Most AI Prompts at Work Are Too Vague to Be Useful. Here's the Three-Part Fix.

Most professionals treat AI prompts like search queries — a few words and a question mark. The Role-Task-Format framework fixes this with three components that transform what you get back.

S
Sa'ed Al-Olimat
May 27, 2026
Most AI Prompts at Work Are Too Vague to Be Useful. Here's the Three-Part Fix.

The frustration is familiar. You paste something into an AI tool, hit enter, and get back a wall of text that sounds plausible but doesn't actually match what you needed. Too long. Wrong tone. Missing the thing you cared about most. So you spend ten minutes editing it — or start over.

The problem usually isn't the AI. It's that the prompt didn't give the AI enough to work with.

Most professionals prompt the way they search online. Short. Vague. Hopeful. But AI language models don't work like search engines. They're pattern-completion systems that take their cues from the inputs you give them. If your input is vague, the output will match that vagueness — scaled up.

The fix is a framework called Role-Task-Format. It's three components, each one doing a specific job, and together they turn a weak prompt into a structured brief that AI can actually execute on.

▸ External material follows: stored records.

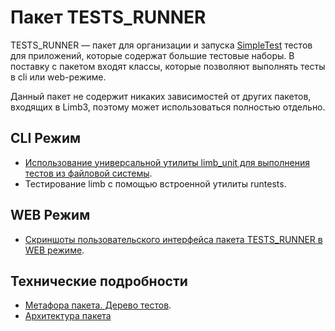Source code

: # Пакет TESTS_RUNNER
TESTS_RUNNER — пакет для организации и запуска [SimpleTest](http://www.simpletest.org/) тестов для приложений, которые содержат большие тестовые наборы. В поставку с пакетом входят классы, которые позволяют выполнять тесты в cli или web-режиме.

Данный пакет не содержит никаких зависимостей от других пакетов, входящих в Limb3, поэтому может использоваться полностью отдельно.

## CLI Режим
* [Использование универсальной утилиты limb_unit для выполнения тестов из файловой системы](./tests_runner/limb_unit.md).
* Тестирование limb с помощью встроенной утилиты runtests.

## WEB Режим
* [Скриншоты пользовательского интерфейса пакета TESTS_RUNNER в WEB режиме](./tests_runner/screens.md).

## Технические подробности
* [Метафора пакета. Дерево тестов](./tests_runner/tests_tree.md).
* [Архитектура пакета](./tests_runner/architecture.md)

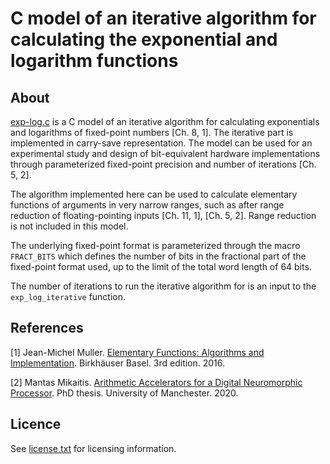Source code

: # C model of an iterative algorithm for calculating the exponential and logarithm functions

## About

[exp-log.c](exp-log.c) is a C model of an iterative algorithm for calculating exponentials and logarithms of fixed-point numbers [Ch. 8, 1]. The iterative part is implemented in carry-save representation. The model can be used for an experimental study and design of bit-equivalent hardware implementations through parameterized fixed-point precision and number of iterations [Ch. 5, 2].

The algorithm implemented here can be used to calculate elementary functions of arguments in very narrow ranges, such as after range reduction of floating-pointing inputs [Ch. 11, 1], [Ch. 5, 2]. Range reduction is not included in this model.

The underlying fixed-point format is parameterized through the macro `FRACT_BITS` which defines the number of bits in the fractional part of the fixed-point format used, up to the limit of the total word length of 64 bits.

The number of iterations to run the iterative algorithm for is an input to the `exp_log_iterative` function.

## References

[1] Jean-Michel Muller. [Elementary Functions: Algorithms and Implementation](https://www.springer.com/gp/book/9781489979810#aboutBook). Birkhäuser Basel. 3rd edition. 2016.

[2] Mantas Mikaitis. [Arithmetic Accelerators for a Digital Neuromorphic Processor](https://www.research.manchester.ac.uk/portal/files/173360010/FULL_TEXT.PDF). PhD thesis. University of Manchester. 2020.

## Licence

See [license.txt](license.txt) for licensing information.
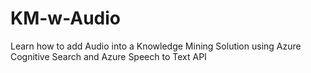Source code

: # KM-w-Audio
Learn how to add Audio into a Knowledge Mining Solution using Azure Cognitive Search and Azure Speech to Text API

Why Vague Prompts Produce Vague Answers

Here's a prompt that gets used dozens of times a day across thousands of workplaces: Write a summary of my meeting.

This prompt has the right intention but none of the detail that makes a useful output possible. The AI doesn't know what role it should play. It doesn't know which aspects of the meeting matter. It doesn't know how long the summary should be, who will read it, or what format is expected.

So it guesses. And its guess — while technically a meeting summary — is a generic version that doesn't quite fit your meeting, your team, or your workflow.

Compare that to: You are an executive assistant summarizing a team meeting. Identify decisions made, action items with owners, and open questions. Bullet points, under 200 words, plain language.

Same underlying request. Completely different output. The second prompt gives the AI a job description, a specific deliverable, and a format to follow. That's the Role-Task-Format framework — and it takes about fifteen seconds longer to write.

The Role Component: Give AI a Job Description

The first component, Role, is the most underused and highest-leverage upgrade you can make to any prompt.

Role tells the AI what perspective to take — what kind of expert to channel as it generates its response. Without a role, AI defaults to a generalist voice that's competent but rarely specific enough to be immediately useful. With a role, it calibrates everything: vocabulary, level of detail, tone, structure, and what it prioritizes.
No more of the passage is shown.